Se la Russia, in nome del CSTO, dovesse intervenire, potrebbe farlo esclusivamente passando per Tbilisi, a 40 km dalla quale, in seguito al conflitto del 2008, sono stazionate truppe russe. Se Mosca chiedesse a Tbilisi il permesso di transito, dunque, la Georgia si troverebbe di fronte a un drammatico dilemma: consentirle di raggiungere Yerevan senza scontri, e di conseguenza non solo piegarsi alla volontà del nemico, ma anche rischiare le furie di Ankara; negarle il permesso e rischiare che essa decida di transitare comunque – invadendo così la Georgia. In questo caso le furie di Ankara andrebbero verso Mosca, e nel timore di uno sbilanciamento degli esiti nel Nagorno-Karabakh, il rischio di uno scontro diretto fra Turchia e Russia sul territorio georgiano è da prendere in considerazione.

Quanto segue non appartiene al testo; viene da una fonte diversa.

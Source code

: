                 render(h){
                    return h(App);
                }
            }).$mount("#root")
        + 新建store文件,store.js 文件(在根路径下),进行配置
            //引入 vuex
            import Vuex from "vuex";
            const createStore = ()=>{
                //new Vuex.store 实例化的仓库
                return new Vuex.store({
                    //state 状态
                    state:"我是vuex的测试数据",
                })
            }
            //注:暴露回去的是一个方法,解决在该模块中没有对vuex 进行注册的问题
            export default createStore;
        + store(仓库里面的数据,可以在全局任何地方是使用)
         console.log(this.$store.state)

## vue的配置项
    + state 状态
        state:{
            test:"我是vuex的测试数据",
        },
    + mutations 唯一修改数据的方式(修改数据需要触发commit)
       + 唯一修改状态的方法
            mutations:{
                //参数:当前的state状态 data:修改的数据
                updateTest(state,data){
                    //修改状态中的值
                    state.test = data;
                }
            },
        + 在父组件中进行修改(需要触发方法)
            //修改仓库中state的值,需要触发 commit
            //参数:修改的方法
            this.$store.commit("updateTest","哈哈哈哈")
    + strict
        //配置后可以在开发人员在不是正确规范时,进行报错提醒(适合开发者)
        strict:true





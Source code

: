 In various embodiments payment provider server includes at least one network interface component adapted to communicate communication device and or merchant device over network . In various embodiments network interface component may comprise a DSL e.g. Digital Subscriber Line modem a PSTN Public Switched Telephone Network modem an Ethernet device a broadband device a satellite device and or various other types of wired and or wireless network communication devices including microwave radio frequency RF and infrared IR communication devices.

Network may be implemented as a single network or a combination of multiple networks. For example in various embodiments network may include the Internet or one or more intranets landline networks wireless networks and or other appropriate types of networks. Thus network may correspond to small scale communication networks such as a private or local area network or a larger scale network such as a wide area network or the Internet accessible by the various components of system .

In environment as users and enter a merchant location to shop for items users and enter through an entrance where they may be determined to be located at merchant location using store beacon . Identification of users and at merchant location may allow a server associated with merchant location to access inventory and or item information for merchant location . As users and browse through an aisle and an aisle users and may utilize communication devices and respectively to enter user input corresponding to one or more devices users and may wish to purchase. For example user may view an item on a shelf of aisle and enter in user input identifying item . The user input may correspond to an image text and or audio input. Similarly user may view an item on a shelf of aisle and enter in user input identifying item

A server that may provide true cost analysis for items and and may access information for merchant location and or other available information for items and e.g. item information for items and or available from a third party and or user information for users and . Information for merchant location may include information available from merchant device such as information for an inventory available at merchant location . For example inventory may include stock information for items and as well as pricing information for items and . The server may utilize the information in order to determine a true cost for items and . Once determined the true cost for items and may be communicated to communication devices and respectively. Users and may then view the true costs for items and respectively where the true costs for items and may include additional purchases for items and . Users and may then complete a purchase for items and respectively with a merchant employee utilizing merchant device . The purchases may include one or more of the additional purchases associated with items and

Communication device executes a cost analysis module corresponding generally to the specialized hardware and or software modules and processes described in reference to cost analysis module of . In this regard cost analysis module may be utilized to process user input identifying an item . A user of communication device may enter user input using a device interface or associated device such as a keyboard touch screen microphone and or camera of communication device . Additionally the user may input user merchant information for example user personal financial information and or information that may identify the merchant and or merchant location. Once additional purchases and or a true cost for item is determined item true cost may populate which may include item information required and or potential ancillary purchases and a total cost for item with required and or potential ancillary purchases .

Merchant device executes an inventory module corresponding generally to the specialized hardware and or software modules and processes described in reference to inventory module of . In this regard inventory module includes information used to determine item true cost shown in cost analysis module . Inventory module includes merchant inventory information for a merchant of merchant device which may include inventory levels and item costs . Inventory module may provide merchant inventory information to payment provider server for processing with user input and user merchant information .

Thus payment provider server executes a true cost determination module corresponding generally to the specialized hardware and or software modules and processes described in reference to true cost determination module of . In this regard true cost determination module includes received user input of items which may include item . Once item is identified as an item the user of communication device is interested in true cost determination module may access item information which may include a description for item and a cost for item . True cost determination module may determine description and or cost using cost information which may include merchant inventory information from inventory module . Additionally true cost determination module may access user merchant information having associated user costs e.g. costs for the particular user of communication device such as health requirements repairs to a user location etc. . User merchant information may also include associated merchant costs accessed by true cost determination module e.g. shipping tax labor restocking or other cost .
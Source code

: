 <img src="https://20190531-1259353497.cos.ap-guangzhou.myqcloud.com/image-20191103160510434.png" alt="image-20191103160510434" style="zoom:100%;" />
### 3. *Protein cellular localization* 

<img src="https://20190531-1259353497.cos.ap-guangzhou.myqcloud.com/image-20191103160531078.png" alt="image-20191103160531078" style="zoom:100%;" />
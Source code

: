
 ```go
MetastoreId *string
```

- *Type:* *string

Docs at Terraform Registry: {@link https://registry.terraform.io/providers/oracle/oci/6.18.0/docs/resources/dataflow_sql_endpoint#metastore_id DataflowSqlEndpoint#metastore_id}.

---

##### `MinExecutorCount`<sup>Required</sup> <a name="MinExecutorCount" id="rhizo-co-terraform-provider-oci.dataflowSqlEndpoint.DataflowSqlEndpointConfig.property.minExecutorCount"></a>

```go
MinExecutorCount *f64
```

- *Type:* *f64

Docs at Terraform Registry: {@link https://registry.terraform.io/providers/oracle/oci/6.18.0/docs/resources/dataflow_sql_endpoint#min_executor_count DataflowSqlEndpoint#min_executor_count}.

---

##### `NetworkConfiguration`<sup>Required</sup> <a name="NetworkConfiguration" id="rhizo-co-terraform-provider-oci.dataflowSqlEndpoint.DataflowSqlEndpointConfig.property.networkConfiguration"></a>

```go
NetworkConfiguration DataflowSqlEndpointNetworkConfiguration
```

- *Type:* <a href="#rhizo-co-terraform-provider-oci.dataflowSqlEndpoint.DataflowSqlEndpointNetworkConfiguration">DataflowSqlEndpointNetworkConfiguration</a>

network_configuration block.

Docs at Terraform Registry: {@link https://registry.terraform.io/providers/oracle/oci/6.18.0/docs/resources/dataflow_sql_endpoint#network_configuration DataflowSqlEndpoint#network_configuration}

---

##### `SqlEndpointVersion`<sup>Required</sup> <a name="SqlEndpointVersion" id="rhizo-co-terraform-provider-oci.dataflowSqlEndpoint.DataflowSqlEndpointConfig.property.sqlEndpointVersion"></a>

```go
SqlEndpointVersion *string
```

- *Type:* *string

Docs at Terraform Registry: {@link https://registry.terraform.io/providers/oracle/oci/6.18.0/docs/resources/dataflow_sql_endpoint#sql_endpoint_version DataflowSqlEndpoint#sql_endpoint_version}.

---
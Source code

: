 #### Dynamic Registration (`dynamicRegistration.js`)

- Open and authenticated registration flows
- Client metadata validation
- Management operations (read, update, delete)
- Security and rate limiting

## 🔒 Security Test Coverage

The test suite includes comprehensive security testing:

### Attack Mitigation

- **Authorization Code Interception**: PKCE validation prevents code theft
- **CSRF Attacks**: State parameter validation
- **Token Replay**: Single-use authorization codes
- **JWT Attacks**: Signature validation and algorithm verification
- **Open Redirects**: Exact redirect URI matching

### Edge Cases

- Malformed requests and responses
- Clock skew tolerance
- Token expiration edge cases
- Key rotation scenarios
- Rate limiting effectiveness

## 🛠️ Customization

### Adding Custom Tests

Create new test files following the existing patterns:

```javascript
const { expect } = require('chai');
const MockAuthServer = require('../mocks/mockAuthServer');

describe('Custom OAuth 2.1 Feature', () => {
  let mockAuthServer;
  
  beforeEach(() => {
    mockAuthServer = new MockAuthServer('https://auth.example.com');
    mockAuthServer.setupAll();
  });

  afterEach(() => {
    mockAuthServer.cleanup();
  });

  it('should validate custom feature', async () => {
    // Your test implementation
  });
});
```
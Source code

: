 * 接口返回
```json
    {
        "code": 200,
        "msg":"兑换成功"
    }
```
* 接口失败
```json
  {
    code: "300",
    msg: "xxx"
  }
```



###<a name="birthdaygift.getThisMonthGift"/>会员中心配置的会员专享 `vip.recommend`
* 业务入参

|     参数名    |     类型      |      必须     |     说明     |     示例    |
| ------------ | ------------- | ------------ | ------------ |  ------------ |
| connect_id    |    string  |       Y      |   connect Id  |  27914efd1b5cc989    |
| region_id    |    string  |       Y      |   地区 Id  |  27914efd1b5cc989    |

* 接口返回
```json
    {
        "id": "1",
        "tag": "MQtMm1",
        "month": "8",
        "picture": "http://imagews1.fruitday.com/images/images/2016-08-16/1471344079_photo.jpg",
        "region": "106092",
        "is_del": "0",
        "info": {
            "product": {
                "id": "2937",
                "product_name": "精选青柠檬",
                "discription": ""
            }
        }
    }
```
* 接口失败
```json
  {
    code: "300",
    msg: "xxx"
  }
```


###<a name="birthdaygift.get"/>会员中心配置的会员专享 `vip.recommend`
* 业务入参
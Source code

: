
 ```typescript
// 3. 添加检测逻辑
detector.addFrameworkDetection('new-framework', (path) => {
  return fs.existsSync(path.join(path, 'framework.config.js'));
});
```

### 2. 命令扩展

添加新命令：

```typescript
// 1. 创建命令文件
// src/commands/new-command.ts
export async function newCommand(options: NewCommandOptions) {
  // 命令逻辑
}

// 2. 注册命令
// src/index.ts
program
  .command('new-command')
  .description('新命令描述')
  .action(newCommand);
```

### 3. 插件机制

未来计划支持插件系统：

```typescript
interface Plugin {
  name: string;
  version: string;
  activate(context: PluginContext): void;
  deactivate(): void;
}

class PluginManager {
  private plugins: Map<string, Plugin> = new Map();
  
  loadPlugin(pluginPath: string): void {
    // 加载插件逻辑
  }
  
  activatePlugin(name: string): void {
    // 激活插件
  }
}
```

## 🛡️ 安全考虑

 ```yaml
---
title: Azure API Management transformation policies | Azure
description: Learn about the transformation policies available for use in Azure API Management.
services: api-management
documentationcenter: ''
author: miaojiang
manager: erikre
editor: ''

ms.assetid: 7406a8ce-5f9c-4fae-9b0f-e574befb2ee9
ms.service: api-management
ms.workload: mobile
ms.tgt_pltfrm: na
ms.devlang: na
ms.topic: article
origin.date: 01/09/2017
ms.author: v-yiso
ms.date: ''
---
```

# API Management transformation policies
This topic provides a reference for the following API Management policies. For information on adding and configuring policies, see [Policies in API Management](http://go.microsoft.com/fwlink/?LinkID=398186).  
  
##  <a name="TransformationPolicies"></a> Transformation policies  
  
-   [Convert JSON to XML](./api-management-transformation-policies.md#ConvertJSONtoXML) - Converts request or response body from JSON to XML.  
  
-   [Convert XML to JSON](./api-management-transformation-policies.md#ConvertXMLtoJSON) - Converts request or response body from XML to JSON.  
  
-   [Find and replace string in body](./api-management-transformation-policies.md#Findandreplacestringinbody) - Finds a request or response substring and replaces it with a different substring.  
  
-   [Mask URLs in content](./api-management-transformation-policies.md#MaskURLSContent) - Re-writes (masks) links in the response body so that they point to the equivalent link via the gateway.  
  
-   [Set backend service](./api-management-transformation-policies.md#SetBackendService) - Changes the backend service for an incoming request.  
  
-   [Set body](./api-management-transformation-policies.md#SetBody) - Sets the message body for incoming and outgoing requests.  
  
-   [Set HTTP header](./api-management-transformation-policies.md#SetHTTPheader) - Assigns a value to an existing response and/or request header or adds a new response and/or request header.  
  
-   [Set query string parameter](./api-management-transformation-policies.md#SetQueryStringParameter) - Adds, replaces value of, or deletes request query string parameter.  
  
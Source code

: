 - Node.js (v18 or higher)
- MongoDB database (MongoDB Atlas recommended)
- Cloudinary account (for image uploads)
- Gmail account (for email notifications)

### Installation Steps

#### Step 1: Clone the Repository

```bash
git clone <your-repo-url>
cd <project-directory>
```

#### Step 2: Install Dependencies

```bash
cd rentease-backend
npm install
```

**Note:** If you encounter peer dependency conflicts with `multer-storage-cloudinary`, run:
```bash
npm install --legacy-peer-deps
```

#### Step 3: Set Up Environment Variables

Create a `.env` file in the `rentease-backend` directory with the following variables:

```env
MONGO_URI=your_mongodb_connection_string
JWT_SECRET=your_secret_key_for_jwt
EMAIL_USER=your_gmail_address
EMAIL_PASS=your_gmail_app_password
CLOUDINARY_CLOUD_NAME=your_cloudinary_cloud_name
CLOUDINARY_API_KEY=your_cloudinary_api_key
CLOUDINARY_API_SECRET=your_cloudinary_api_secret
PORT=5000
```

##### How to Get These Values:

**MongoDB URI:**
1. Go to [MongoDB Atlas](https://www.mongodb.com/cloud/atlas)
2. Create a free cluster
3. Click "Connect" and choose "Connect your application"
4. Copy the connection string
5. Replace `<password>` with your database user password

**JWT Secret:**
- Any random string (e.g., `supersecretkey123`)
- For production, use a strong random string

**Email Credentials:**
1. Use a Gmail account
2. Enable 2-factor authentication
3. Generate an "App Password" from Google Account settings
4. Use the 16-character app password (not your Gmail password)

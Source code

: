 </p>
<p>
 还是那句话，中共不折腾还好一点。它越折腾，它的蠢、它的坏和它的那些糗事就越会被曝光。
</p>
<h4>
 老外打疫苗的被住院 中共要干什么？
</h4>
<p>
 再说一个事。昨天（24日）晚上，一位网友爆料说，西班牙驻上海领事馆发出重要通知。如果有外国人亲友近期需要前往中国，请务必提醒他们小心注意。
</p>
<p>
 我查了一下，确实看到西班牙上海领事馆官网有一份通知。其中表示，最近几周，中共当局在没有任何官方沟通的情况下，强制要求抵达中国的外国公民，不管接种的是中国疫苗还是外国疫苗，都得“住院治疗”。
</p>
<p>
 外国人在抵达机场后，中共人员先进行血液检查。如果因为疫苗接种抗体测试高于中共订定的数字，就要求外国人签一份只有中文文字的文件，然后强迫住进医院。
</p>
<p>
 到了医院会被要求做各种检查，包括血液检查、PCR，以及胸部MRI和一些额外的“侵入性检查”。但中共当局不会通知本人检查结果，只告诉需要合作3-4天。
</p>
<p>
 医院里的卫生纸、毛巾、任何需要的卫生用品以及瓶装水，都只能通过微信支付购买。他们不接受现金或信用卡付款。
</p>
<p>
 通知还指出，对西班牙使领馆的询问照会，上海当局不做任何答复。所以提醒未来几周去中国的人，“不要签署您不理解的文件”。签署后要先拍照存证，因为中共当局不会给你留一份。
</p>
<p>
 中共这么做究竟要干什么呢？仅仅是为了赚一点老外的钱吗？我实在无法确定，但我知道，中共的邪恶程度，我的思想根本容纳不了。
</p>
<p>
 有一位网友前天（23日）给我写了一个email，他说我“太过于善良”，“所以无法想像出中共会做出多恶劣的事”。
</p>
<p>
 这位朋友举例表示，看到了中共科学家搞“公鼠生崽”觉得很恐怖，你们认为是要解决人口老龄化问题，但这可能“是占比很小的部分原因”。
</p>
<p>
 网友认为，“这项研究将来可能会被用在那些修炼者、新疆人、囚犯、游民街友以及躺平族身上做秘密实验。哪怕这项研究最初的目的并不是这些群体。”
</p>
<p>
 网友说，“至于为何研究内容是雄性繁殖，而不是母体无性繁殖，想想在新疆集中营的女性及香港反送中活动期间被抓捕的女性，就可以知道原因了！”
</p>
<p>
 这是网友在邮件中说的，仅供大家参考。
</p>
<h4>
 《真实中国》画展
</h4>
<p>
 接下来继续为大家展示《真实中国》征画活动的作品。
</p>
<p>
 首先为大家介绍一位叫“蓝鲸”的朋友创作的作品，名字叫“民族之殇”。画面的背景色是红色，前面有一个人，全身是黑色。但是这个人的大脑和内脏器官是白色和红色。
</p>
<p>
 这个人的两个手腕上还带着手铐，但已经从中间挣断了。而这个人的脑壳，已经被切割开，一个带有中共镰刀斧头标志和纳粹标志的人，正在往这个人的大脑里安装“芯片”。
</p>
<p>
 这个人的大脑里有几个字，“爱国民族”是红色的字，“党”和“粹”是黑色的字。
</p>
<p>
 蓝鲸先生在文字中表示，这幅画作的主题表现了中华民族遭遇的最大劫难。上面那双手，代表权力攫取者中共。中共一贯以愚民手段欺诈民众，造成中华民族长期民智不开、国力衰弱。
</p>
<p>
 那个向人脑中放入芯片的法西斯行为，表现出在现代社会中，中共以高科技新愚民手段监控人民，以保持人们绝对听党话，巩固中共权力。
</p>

Nessuno vuole trovarsi in uno scenario di questo genere. Un nuovo Medio Oriente nel Caucaso è qualcosa che il mondo intero non può permettersi. É per questo che, se la speranza georgiana di una de-escalation del conflitto è un’ovvietà, per la comunità internazionale comprendere ciò che è davvero in ballo in Nagorno-Karabakh è dovere.

Claudia Palazzo

Articolo originariamente apparso su “Osservatorio Russia” il 30 ottobre 2020.